(Collected data)
*** Block opens ***
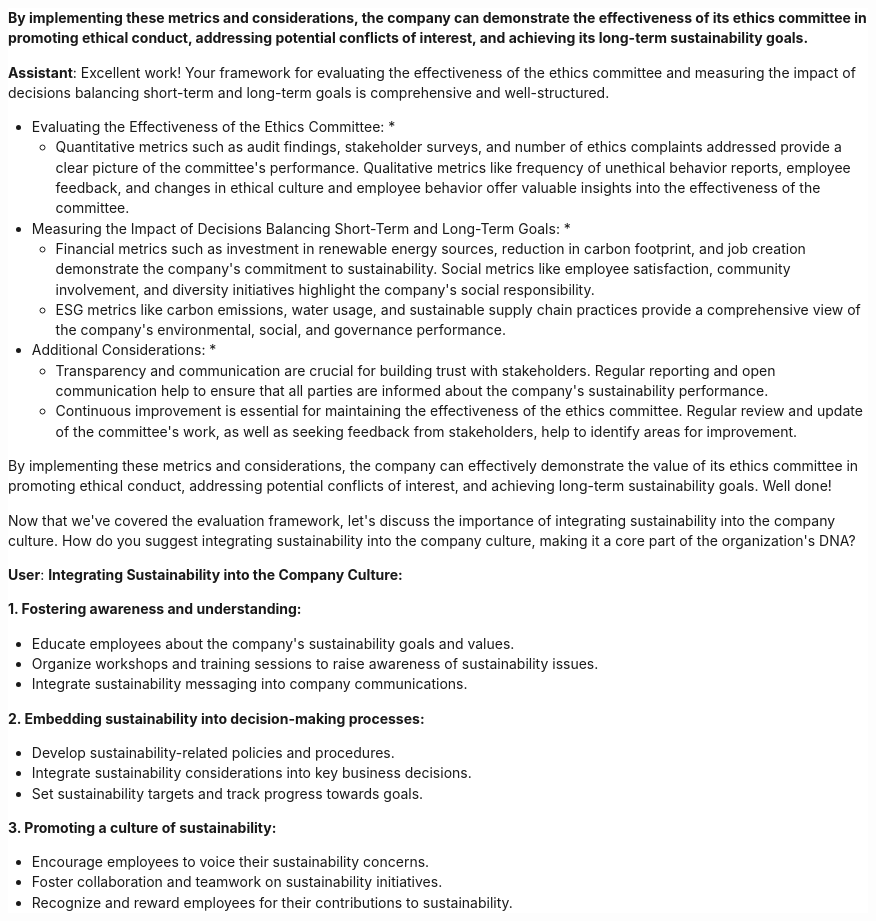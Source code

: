 
**By implementing these metrics and considerations, the company can demonstrate the effectiveness of its ethics committee in promoting ethical conduct, addressing potential conflicts of interest, and achieving its long-term sustainability goals.**

**Assistant**: Excellent work! Your framework for evaluating the effectiveness of the ethics committee and measuring the impact of decisions balancing short-term and long-term goals is comprehensive and well-structured.

* Evaluating the Effectiveness of the Ethics Committee: *
	+ Quantitative metrics such as audit findings, stakeholder surveys, and number of ethics complaints addressed provide a clear picture of the committee's performance. Qualitative metrics like frequency of unethical behavior reports, employee feedback, and changes in ethical culture and employee behavior offer valuable insights into the effectiveness of the committee.
* Measuring the Impact of Decisions Balancing Short-Term and Long-Term Goals: *
	+ Financial metrics such as investment in renewable energy sources, reduction in carbon footprint, and job creation demonstrate the company's commitment to sustainability. Social metrics like employee satisfaction, community involvement, and diversity initiatives highlight the company's social responsibility.
	+ ESG metrics like carbon emissions, water usage, and sustainable supply chain practices provide a comprehensive view of the company's environmental, social, and governance performance.
* Additional Considerations: *
	+ Transparency and communication are crucial for building trust with stakeholders. Regular reporting and open communication help to ensure that all parties are informed about the company's sustainability performance.
	+ Continuous improvement is essential for maintaining the effectiveness of the ethics committee. Regular review and update of the committee's work, as well as seeking feedback from stakeholders, help to identify areas for improvement.

By implementing these metrics and considerations, the company can effectively demonstrate the value of its ethics committee in promoting ethical conduct, addressing potential conflicts of interest, and achieving long-term sustainability goals.
Well done!

Now that we've covered the evaluation framework, let's discuss the importance of integrating sustainability into the company culture. How do you suggest integrating sustainability into the company culture, making it a core part of the organization's DNA?

**User**: **Integrating Sustainability into the Company Culture:**

**1. Fostering awareness and understanding:**

* Educate employees about the company's sustainability goals and values.
* Organize workshops and training sessions to raise awareness of sustainability issues.
* Integrate sustainability messaging into company communications.


**2. Embedding sustainability into decision-making processes:**

* Develop sustainability-related policies and procedures.
* Integrate sustainability considerations into key business decisions.
* Set sustainability targets and track progress towards goals.


**3. Promoting a culture of sustainability:**

* Encourage employees to voice their sustainability concerns.
* Foster collaboration and teamwork on sustainability initiatives.
* Recognize and reward employees for their contributions to sustainability.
*** Block closes ***
Your goal >>
Every line above with the word "comprehensive" is to be copied out.

Finished task >>
**Assistant**: Excellent work! Your framework for evaluating the effectiveness of the ethics committee and measuring the impact of decisions balancing short-term and long-term goals is comprehensive and well-structured.
	+ ESG metrics like carbon emissions, water usage, and sustainable supply chain practices provide a comprehensive view of the company's environmental, social, and governance performance.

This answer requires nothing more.